» **What you are asked to do**:
Scan the records for the string "GRANT" and state how many lines contain it, using the number alone.

(Data items)
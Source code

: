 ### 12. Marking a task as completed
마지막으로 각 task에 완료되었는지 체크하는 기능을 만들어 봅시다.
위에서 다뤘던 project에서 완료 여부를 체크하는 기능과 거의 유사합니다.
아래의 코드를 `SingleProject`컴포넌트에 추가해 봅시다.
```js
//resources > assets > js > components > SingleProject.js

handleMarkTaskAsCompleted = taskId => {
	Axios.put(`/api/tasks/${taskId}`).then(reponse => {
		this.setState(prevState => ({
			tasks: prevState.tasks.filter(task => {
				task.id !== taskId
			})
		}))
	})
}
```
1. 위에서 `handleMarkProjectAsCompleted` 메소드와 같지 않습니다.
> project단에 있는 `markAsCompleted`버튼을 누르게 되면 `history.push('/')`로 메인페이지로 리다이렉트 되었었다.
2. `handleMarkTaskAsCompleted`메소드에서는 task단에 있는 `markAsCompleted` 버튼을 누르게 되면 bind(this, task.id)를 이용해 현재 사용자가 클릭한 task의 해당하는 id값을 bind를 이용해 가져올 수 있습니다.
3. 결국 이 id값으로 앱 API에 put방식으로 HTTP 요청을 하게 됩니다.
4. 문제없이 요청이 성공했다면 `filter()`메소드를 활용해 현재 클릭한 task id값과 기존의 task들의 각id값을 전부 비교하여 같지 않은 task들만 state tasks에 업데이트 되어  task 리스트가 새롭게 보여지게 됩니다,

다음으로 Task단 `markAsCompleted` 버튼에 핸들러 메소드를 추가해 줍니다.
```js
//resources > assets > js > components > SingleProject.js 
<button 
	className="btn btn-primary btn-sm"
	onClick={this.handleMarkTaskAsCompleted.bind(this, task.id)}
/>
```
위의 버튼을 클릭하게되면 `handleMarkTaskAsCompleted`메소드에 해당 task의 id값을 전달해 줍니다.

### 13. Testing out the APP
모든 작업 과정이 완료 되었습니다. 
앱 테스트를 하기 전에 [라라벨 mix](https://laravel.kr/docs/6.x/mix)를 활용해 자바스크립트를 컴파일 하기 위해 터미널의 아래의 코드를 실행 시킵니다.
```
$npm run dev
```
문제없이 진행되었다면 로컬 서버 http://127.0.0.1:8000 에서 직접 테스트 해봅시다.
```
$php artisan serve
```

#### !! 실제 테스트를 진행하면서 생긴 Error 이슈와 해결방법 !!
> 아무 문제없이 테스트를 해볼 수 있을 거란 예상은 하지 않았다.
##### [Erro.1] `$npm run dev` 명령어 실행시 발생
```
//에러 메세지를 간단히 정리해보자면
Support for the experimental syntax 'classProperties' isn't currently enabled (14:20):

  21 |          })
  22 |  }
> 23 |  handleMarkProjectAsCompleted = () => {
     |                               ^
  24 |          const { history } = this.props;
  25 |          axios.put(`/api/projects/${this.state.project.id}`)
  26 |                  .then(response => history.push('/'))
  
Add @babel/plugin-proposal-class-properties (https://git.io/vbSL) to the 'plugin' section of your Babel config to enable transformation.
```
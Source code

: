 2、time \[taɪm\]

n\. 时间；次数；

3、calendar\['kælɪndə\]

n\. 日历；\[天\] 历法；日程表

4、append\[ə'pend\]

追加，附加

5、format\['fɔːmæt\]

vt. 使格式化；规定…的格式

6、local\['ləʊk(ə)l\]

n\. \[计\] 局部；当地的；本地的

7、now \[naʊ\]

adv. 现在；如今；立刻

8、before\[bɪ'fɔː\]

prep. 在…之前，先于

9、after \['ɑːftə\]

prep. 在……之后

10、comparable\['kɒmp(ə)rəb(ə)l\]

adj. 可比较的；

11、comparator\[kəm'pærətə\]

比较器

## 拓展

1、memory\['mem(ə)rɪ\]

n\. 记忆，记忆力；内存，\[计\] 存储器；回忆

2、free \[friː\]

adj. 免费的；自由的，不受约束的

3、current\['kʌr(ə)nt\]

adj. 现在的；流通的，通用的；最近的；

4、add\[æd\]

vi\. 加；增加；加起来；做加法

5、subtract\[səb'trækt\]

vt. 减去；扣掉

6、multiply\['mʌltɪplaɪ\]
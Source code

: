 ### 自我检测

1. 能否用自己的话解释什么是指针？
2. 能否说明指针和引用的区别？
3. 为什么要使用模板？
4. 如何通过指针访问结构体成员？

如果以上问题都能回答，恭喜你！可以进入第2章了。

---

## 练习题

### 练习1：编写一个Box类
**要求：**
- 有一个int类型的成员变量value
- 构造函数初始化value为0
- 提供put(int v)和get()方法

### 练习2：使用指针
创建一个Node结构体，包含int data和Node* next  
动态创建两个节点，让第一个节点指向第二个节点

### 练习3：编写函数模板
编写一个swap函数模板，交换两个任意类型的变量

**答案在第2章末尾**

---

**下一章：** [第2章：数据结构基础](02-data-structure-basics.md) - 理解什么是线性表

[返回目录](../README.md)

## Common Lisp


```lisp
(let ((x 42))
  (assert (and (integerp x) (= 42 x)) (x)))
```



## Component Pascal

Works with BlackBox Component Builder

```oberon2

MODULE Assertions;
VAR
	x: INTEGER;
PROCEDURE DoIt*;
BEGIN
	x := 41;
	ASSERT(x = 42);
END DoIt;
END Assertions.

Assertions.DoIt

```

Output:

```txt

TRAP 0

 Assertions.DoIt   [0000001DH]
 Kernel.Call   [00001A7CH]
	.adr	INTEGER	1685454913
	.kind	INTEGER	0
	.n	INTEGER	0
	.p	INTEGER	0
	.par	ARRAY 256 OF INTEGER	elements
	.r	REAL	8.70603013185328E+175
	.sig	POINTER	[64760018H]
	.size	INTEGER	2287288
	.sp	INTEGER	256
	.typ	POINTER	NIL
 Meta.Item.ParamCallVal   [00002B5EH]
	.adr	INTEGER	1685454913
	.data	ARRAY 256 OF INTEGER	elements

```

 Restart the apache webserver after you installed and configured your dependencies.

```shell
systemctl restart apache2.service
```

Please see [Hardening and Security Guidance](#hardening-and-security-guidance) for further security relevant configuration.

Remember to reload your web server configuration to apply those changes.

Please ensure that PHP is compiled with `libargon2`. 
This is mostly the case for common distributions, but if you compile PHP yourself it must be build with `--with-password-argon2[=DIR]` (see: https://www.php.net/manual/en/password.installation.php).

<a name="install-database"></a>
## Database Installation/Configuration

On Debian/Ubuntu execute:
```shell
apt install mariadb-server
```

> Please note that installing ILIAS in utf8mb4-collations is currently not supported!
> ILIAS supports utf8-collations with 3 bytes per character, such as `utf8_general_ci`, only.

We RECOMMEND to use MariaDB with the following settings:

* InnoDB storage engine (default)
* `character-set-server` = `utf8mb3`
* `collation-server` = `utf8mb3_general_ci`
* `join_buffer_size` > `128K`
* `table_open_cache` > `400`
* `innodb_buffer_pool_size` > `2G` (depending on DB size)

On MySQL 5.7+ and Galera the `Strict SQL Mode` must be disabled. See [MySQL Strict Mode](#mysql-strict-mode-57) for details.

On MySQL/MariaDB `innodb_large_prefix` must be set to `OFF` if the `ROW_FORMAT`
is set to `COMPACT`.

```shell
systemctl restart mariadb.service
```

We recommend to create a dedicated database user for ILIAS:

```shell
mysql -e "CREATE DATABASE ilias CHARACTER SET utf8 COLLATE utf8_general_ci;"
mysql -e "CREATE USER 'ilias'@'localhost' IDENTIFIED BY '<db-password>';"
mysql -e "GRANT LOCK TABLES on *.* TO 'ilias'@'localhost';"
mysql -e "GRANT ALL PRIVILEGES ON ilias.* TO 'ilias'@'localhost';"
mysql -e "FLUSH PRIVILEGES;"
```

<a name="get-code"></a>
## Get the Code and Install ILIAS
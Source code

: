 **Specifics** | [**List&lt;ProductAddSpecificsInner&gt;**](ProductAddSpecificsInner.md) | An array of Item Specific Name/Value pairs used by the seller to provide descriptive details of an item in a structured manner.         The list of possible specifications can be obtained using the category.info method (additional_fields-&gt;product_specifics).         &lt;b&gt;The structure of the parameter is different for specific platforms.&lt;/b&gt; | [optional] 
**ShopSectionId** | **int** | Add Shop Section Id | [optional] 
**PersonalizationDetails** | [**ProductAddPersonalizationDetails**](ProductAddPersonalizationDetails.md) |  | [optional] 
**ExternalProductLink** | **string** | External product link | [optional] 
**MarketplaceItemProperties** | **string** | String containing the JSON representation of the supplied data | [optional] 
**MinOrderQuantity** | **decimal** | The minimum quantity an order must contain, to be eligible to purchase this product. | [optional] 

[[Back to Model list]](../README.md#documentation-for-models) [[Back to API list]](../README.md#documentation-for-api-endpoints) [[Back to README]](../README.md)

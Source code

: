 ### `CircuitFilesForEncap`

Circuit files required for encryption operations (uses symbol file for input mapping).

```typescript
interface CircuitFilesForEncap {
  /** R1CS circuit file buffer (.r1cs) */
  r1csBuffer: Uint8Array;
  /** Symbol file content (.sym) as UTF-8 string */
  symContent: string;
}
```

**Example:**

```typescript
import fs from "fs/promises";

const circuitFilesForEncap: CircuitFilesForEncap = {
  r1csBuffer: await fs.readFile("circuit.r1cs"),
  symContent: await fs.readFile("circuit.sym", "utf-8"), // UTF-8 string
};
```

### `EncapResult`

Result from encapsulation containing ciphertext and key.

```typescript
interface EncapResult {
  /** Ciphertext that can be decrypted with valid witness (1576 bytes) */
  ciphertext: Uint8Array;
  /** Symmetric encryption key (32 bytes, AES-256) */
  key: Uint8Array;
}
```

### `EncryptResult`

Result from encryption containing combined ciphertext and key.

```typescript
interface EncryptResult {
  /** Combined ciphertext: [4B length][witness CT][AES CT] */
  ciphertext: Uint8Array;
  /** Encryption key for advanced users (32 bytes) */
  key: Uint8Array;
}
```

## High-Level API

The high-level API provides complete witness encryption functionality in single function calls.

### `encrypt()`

» **Answer to this exercise**:
2